Гришу Макарова Дуня увидела в феврале сорок пятого года, когда война подкатила вплотную к фольварку. В ту ночь где-то неподалёку без перерыва тарахтели пулемёты, гремели взрывы. В доме хозяев готовились к обороне немецкие солдаты. Подход к воротам перегородил танк с чёрными крестами вермахта на броне. Ласло заставили рыть окопы, а саму Дуню впервые за всё время допустили в дом — помогать готовиться к приезду господ офицеров. Солдат кормила полевая кухня. Утирая слёзы, хозяйка выставляла на стол запасы колбасы и консервированных овощей.
Раскрасневшаяся горничная Катерина вихрем носилась по комнатам, взбивая перины и нагружая подносы печеньем и чашками с эрзац- кофе. Настоящий кофе давно перевёлся. Дуне поручили стирать одежду и мыть полы. Впрочем, уход за коровами тоже не отменялся, тем более, что испуганные животные постоянно мычали и метались в своих загородках. Ближе к вечеру уставшая и растрёпанная, она сунула ноги в чёботы и понеслась за сеном. Сено хранилось в низкой постройке из каменных валунов с тёмной покатой крышей из замшелого шифера. Её не насторожило лёгкое, совсем мышиное шуршание, но от фашистов можно ждать чего угодно, поэтому Дуня по-немецки спросила:
— Wer ist hier?
И повторила по-русски:
— Кто здесь?
Шорох затих, и она принялась за заплечную корзину сеном, но чувство присутствия чужака не оставляло. Перехватив вилы, Дуня резко развернулась:
— Только шевельнись, фашист, рука не дрогнет, и пусть меня убьют, хоть одного, да унесу с собой в могилу!

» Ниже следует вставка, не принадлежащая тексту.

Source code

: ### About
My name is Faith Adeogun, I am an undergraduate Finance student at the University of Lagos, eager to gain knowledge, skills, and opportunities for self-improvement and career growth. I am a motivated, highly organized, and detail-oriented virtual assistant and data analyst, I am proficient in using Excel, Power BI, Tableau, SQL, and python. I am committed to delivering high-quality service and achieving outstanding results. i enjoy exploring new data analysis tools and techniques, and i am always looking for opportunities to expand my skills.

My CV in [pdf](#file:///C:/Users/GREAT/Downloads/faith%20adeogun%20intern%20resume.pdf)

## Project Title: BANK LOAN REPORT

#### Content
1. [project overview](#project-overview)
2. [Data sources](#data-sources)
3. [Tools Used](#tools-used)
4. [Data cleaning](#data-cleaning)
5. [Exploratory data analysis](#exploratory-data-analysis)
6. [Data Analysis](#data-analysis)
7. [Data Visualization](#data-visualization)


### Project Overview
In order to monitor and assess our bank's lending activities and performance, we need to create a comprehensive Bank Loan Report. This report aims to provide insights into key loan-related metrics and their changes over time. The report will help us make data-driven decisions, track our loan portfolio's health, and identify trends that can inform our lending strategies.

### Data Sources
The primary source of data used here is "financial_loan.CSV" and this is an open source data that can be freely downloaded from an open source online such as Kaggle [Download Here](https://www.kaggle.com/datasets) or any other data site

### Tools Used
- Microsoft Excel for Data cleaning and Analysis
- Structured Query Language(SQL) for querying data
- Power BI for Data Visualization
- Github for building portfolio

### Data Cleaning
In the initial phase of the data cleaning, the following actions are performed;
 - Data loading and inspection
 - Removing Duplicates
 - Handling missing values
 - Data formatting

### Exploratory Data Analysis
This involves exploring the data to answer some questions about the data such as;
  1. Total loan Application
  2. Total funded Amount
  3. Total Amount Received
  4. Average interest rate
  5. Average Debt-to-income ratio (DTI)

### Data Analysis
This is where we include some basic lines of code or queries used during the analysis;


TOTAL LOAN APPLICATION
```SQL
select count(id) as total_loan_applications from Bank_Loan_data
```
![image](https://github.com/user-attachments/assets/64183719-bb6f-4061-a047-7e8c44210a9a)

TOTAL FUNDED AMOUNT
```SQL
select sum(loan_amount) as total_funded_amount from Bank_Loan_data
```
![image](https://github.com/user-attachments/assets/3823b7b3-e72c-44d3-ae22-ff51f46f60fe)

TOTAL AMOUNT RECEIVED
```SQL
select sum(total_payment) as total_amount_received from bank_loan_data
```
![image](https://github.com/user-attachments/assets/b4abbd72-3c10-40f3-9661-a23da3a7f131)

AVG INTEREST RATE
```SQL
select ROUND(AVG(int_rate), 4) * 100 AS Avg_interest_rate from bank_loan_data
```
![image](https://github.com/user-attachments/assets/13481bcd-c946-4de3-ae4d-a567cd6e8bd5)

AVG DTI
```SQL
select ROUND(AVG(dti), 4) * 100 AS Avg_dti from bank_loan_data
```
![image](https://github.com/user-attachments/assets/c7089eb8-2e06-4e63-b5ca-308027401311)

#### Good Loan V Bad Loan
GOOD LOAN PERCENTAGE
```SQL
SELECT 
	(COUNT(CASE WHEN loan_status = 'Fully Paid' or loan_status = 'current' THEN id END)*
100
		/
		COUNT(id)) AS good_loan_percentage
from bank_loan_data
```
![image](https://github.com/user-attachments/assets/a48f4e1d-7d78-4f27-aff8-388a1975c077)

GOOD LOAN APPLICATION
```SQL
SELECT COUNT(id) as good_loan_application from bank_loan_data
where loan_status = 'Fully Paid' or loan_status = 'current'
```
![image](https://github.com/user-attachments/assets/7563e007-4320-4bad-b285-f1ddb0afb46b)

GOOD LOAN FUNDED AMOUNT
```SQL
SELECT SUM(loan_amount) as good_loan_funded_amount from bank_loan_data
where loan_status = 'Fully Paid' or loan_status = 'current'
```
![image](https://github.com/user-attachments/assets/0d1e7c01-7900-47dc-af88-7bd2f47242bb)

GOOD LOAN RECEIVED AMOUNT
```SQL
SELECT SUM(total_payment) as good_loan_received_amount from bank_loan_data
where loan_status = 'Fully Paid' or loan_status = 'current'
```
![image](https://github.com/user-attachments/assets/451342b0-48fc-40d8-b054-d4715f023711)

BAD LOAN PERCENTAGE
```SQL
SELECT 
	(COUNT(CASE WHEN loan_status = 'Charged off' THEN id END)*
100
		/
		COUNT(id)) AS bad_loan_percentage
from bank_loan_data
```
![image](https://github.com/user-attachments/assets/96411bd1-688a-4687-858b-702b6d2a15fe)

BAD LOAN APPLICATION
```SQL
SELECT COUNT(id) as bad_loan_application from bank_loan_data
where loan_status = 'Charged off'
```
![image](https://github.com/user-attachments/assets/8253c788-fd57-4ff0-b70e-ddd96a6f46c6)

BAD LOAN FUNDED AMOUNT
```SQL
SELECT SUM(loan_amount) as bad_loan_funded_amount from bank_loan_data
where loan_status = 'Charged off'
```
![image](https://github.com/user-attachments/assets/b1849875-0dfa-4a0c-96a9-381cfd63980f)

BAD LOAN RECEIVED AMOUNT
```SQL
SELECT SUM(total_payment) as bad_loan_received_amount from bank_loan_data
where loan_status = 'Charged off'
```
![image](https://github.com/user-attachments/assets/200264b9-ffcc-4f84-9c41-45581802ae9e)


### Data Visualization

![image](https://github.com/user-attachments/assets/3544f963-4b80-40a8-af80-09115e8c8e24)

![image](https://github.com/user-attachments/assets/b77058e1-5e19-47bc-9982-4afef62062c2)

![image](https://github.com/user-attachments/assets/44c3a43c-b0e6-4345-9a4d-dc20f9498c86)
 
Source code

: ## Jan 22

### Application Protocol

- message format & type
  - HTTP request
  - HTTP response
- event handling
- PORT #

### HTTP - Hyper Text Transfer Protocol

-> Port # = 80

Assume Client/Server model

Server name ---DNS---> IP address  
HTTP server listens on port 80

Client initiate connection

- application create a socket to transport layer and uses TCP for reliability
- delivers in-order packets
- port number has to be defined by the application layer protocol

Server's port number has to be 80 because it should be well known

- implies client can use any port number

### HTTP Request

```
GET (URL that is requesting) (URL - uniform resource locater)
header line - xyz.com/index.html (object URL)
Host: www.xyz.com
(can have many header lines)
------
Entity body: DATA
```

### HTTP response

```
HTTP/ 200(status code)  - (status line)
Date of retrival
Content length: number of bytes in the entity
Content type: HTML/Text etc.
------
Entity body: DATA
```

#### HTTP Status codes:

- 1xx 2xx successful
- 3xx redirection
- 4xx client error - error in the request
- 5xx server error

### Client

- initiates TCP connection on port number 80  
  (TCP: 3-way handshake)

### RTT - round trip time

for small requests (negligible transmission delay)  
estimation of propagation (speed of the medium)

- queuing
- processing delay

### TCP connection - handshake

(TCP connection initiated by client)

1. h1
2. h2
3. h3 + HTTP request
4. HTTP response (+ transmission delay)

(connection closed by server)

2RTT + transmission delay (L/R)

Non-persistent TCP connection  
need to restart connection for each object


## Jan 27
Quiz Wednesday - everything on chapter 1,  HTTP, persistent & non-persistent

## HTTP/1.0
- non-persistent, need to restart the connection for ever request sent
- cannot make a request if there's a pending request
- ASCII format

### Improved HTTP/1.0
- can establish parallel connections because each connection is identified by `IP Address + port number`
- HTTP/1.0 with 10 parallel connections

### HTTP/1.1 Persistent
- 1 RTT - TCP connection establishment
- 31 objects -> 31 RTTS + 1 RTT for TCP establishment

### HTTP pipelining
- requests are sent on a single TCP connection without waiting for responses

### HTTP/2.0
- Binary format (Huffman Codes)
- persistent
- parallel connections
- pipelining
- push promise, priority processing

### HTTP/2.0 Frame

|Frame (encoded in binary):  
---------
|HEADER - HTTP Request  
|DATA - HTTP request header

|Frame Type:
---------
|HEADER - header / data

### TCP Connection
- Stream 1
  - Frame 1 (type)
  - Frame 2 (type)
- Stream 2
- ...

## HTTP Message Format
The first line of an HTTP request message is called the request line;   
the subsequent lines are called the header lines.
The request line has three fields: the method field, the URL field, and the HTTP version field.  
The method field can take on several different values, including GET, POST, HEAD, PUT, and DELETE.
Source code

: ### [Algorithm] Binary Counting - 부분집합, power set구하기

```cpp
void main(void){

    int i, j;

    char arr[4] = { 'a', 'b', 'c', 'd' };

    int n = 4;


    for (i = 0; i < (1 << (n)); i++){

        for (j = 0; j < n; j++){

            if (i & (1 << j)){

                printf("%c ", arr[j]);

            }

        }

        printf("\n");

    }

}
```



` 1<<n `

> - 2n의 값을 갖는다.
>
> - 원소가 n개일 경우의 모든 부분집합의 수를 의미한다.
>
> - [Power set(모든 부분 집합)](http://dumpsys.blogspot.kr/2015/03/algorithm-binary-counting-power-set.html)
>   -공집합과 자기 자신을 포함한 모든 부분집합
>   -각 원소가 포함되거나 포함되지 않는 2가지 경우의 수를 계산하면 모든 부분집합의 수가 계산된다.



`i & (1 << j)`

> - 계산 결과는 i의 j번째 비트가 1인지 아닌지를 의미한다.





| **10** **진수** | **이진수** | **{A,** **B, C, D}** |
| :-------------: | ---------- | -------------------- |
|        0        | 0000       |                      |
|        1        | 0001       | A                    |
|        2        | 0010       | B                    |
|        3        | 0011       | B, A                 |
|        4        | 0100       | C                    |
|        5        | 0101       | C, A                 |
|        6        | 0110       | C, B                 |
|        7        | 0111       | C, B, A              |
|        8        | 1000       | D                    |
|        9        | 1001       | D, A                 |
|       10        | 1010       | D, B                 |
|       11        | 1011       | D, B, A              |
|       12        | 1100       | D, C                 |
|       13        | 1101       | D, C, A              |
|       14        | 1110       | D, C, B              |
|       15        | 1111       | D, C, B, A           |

Ей было всё равно, что тот, кто притаился в углу, не понимает по-русски. Она говорила не для него — для себя, чтоб не отступить и драться до последнего. Достаточно за сегодняшний день насмотрелась на поганые фашистские рожи, уворачиваясь от их липких лап. Когда толстяк ефрейтор подставил ногу в грязном ботинке, она с разбегу растянулась посреди двора, а фрицы хохотали и тыкали в неё пальцем. Весело им! Ничего, не долго осталось веселиться!